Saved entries

Segment Open

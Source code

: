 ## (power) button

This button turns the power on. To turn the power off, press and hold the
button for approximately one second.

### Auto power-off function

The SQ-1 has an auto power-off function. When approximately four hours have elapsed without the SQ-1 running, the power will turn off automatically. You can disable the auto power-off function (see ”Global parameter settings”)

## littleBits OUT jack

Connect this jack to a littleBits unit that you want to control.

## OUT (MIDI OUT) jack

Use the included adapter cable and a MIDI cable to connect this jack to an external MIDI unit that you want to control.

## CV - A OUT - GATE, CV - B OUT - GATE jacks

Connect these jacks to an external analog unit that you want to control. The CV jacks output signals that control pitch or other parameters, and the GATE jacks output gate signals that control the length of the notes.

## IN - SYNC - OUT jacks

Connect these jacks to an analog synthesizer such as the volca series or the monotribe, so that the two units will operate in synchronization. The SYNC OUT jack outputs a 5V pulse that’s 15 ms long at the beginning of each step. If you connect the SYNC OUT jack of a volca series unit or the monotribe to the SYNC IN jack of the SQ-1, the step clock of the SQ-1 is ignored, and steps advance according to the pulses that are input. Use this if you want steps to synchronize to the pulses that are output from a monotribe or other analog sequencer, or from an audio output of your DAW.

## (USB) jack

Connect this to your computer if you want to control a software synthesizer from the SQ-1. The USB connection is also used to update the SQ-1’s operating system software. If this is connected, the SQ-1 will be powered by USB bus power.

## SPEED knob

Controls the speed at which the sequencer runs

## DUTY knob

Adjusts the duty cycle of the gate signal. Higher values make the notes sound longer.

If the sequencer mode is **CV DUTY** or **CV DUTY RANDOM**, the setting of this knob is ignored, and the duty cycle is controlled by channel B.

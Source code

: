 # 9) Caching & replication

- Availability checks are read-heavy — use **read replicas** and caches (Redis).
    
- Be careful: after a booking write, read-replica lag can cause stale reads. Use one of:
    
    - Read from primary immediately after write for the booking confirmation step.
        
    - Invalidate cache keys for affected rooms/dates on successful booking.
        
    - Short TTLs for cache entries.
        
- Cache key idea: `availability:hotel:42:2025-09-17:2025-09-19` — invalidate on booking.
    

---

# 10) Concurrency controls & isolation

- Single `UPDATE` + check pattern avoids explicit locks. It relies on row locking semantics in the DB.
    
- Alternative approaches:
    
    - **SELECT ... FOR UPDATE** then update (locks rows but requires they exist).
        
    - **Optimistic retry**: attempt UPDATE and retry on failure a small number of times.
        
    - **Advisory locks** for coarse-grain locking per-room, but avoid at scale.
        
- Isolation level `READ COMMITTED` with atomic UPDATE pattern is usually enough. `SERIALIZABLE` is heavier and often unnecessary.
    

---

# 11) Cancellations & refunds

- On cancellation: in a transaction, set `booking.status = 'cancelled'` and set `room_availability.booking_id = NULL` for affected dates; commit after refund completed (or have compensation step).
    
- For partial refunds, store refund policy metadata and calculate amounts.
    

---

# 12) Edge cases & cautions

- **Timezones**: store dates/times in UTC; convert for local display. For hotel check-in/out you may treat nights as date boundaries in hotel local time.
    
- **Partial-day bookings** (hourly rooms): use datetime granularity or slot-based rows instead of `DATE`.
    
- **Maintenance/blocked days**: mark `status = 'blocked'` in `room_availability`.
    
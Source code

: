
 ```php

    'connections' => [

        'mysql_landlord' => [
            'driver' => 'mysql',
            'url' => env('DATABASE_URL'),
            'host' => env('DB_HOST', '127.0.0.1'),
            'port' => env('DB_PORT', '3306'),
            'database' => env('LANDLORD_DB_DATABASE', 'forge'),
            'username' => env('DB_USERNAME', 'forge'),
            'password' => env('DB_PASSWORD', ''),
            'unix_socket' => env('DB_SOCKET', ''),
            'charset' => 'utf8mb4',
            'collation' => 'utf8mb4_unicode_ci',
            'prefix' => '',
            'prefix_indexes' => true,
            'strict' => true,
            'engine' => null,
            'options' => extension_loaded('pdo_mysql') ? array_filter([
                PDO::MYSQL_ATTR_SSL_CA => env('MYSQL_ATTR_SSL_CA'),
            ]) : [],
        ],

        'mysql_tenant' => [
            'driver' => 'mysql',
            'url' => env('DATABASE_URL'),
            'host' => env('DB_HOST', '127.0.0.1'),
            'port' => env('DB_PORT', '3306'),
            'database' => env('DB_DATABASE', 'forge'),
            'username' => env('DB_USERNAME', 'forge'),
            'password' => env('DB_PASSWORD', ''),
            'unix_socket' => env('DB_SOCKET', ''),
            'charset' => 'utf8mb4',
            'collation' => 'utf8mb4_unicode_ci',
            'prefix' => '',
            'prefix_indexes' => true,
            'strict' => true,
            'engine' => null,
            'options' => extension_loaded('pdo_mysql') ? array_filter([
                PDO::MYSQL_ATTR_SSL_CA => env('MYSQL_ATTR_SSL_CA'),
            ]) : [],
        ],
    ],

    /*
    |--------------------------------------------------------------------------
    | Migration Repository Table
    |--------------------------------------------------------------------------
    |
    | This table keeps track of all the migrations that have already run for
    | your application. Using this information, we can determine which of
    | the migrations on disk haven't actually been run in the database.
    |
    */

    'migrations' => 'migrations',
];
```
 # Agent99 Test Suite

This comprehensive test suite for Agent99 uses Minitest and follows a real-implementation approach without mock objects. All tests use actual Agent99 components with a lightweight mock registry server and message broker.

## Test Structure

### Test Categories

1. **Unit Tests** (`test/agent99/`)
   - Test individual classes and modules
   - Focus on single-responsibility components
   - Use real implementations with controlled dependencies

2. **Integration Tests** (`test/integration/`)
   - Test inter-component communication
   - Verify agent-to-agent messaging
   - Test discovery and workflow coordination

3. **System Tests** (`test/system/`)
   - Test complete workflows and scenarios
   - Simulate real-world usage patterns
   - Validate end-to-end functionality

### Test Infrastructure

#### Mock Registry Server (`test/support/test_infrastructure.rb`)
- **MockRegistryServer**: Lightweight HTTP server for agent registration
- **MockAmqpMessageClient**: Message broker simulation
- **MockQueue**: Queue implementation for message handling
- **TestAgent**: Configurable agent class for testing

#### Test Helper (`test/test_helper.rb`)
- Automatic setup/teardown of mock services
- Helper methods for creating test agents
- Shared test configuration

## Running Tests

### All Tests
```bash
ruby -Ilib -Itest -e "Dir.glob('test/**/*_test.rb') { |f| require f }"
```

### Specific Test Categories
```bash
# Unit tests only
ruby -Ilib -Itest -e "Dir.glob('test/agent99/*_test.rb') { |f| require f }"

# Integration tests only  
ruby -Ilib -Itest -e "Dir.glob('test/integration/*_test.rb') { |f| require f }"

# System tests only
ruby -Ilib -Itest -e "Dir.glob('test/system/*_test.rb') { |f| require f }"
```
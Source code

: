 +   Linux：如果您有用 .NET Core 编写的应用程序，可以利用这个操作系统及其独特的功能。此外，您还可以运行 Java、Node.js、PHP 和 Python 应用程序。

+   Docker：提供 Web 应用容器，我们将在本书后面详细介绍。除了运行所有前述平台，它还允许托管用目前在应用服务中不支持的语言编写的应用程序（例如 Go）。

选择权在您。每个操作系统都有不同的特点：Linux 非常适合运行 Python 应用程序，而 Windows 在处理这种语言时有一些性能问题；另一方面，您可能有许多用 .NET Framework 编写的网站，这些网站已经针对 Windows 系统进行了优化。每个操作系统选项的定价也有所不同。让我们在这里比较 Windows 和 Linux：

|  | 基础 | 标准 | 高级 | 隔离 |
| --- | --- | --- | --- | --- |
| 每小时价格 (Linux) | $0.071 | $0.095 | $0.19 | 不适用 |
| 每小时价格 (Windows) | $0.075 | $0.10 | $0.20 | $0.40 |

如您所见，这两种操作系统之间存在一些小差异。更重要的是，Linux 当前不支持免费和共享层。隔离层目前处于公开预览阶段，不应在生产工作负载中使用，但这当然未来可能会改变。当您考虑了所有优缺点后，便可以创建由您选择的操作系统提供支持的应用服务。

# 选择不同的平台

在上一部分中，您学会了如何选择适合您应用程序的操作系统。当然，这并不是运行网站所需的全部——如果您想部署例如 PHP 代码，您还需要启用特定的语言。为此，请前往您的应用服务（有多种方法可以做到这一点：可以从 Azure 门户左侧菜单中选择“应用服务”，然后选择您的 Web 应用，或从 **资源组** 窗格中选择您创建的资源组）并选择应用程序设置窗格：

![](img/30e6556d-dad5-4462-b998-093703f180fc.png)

Segment Closed

# Aim of the exercise
Set down the lines of the records exactly, from the first one through the line containing "## littleBits OUT jack", and add nothing else.

# Task response
Source code

: ## (power) button

This button turns the power on. To turn the power off, press and hold the
button for approximately one second.

### Auto power-off function

The SQ-1 has an auto power-off function. When approximately four hours have elapsed without the SQ-1 running, the power will turn off automatically. You can disable the auto power-off function (see ”Global parameter settings”)

## littleBits OUT jack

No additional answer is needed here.